À l’image du Gaec des Pinsons, des éleveurs de ce département de montagne suppriment le pâturage. Pour de multiples raisons mais, souvent, parce que la taille du troupeau n’est plus adaptée au parcellaire.

AU GAEC DES PINSONS, la ration de base type se compose
de 4 kg MS d’ensilage d’herbe (en été : foin enrubanné),
10 kg MS de maïs, 2 kg de foin de luzerne. Viennent s’y ajouter
du blé, un complémentaire azoté et du tourteau de colza.
AU GAEC DES PINSONS, la ration de base type se compose
de 4 kg MS d’ensilage d’herbe (en été : foin enrubanné),
10 kg MS de maïs, 2 kg de foin de luzerne. Viennent s’y ajouter
du blé, un complémentaire azoté et du tourteau de colza.
© B. Griffoul

«On ne peut pas extrapoler notre situation au reste du département. Nous sommes à une altitude moyenne, nous avons un super parcellaire et nous avons beaucoup de terres labourables. » Christophe Soulis est éleveur laitier en Haute-Loire, à 700 mètres d’altitude, en Gaec avec ses parents, Marie-Christine et Pierre.
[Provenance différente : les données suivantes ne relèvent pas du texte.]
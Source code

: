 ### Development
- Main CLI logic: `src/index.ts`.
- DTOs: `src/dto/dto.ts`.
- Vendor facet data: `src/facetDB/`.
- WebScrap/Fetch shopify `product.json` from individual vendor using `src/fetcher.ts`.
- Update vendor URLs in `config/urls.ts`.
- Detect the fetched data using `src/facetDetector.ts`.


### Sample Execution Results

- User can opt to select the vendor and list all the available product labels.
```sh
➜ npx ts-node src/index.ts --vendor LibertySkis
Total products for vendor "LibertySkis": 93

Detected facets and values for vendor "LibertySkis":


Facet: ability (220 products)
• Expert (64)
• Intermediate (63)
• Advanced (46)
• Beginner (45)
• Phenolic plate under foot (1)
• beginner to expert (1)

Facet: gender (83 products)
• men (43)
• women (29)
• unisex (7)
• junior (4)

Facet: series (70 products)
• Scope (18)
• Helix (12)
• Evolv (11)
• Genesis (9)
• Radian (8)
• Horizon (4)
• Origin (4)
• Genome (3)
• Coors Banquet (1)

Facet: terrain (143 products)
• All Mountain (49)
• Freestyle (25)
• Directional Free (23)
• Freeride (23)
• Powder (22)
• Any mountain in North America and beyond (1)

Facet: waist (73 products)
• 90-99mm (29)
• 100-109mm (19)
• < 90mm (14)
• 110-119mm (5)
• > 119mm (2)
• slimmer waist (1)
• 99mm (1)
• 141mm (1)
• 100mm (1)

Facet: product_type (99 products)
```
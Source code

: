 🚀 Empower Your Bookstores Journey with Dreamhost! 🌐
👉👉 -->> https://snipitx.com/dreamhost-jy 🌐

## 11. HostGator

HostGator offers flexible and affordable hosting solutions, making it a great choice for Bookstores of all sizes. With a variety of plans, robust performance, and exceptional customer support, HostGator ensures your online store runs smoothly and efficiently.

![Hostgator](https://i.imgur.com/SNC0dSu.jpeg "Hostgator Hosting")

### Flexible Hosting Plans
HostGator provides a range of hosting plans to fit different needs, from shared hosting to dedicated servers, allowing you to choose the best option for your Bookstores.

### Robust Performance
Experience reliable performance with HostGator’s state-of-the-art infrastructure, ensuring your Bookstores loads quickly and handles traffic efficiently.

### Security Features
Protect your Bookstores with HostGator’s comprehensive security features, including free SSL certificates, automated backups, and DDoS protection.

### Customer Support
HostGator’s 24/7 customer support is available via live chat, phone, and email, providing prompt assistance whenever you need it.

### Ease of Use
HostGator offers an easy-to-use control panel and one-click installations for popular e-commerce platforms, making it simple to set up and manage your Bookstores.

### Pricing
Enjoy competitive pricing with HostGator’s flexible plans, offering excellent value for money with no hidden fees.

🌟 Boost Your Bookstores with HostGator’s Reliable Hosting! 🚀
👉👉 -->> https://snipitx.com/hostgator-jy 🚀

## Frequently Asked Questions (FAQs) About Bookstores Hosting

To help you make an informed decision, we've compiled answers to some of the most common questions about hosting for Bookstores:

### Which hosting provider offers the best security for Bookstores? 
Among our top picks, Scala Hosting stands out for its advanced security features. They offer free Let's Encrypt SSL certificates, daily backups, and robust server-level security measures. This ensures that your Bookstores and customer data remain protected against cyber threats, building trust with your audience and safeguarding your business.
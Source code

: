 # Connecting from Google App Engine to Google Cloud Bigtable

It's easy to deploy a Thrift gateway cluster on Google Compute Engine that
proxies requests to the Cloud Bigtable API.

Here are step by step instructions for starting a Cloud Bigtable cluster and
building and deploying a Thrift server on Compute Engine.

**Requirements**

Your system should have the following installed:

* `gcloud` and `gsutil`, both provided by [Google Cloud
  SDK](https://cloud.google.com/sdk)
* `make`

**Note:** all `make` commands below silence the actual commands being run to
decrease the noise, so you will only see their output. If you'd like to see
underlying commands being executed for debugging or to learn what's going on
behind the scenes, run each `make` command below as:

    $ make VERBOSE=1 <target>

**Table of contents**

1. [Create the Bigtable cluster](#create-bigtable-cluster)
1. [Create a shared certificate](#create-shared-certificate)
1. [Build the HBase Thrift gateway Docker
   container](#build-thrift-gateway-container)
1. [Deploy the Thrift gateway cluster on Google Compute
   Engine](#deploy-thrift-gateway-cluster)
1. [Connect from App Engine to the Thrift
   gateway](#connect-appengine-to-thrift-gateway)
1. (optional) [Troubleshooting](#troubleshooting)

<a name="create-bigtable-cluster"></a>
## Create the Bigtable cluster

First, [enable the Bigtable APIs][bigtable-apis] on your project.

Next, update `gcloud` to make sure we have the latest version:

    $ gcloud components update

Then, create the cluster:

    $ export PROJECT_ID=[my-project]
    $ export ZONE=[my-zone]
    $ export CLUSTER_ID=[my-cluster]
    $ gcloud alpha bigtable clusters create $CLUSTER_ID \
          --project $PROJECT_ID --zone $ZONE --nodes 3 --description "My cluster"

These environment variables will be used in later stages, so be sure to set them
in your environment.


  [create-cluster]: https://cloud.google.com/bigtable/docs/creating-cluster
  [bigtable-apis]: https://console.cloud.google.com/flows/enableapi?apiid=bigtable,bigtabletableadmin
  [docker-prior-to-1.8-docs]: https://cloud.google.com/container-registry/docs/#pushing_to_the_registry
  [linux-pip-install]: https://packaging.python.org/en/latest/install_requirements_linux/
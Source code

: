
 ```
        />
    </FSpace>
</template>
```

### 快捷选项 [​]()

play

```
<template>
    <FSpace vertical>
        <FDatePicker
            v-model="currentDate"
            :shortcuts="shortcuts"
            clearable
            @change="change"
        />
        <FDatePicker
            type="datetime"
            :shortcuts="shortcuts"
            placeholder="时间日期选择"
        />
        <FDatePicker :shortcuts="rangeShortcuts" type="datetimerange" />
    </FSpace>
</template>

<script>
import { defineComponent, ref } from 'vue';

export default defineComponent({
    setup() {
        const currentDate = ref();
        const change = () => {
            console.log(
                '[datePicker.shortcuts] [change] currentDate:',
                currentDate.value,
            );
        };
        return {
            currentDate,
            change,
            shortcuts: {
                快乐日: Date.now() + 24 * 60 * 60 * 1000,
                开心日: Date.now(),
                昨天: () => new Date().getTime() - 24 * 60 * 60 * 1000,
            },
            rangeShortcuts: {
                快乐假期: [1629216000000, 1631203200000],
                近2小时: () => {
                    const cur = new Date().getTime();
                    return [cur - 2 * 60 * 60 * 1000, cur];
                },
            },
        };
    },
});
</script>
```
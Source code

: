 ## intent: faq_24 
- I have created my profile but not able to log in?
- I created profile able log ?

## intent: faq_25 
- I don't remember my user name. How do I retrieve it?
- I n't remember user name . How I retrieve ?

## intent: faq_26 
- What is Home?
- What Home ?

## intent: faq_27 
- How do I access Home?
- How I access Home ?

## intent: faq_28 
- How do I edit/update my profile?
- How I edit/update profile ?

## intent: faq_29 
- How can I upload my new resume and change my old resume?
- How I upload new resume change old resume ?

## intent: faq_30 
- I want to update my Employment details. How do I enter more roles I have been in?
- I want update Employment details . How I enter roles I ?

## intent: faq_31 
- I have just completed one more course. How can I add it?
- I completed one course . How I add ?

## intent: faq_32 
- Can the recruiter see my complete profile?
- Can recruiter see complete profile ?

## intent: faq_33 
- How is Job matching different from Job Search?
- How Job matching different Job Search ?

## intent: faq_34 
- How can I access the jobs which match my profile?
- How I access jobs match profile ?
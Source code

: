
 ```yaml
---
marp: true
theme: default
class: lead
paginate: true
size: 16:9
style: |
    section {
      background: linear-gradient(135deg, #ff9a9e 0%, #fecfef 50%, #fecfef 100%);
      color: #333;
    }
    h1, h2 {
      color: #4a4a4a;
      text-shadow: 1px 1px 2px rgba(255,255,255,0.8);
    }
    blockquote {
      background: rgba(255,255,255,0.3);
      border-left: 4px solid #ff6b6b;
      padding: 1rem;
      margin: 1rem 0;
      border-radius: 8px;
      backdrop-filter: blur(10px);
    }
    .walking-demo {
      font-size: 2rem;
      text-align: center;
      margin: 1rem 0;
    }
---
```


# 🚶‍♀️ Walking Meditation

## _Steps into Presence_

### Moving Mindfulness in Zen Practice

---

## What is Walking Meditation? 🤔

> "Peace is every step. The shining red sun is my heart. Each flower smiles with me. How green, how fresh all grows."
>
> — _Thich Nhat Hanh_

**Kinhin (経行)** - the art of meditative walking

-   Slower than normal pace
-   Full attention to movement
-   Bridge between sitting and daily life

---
Le Gaec des Pinsons élève 65 vaches et bénéficie d’un quota de 540 000 litres de lait. Depuis sept ou huit ans, le pâturage a été complètement arrêté. Les trois associés ne se veulent pas représentatifs, mais il semble que dans ce département de montagne ne disposant pratiquement pas d’AOP et donc pas soumis à une obligation de pâturage, ce phénomène soit en train de prendre de l’ampleur. Même à des altitudes beaucoup plus élevées. Pourtant, à première vue, montagne et pâturage paraissent indissociables.

La Haute-Loire est un département assez sensible à la sécheresse estivale. «Depuis le début des années 2000, nous avons en permanence un silo de maïs ouvert », raconte Christophe Soulis. « L’herbe n’est bien valorisée par le pâturage que pendant deux mois, du 15 avril au 15 juin », convient Sébastien Brignon, son conseiller élevage. De plus, le Gaec a misé depuis longtemps sur une part importante de luzerne dans la sole fourragère. Elle produit la totalité du foin distribué aux laitières, qui est un complément idéal des ensilages d’herbe et de maïs. Mais la luzerne n’est pas très adaptée à la pâture. « Et les meilleurs champs sont à côté des bâtiments », précisent les éleveurs.

Christophe Soulis se reconnaît aussi une aversion pour la pose des clôtures, surtout quand, dans le même temps, il faut continuer à distribuer des fourrages. De plus, l’exploitation est située au bord d’une départementale très fréquentée. Invectives des automobilistes, tracasseries de la maréchaussée… Déplacer un troupeau de 60 vaches devenait de plus en plus périlleux.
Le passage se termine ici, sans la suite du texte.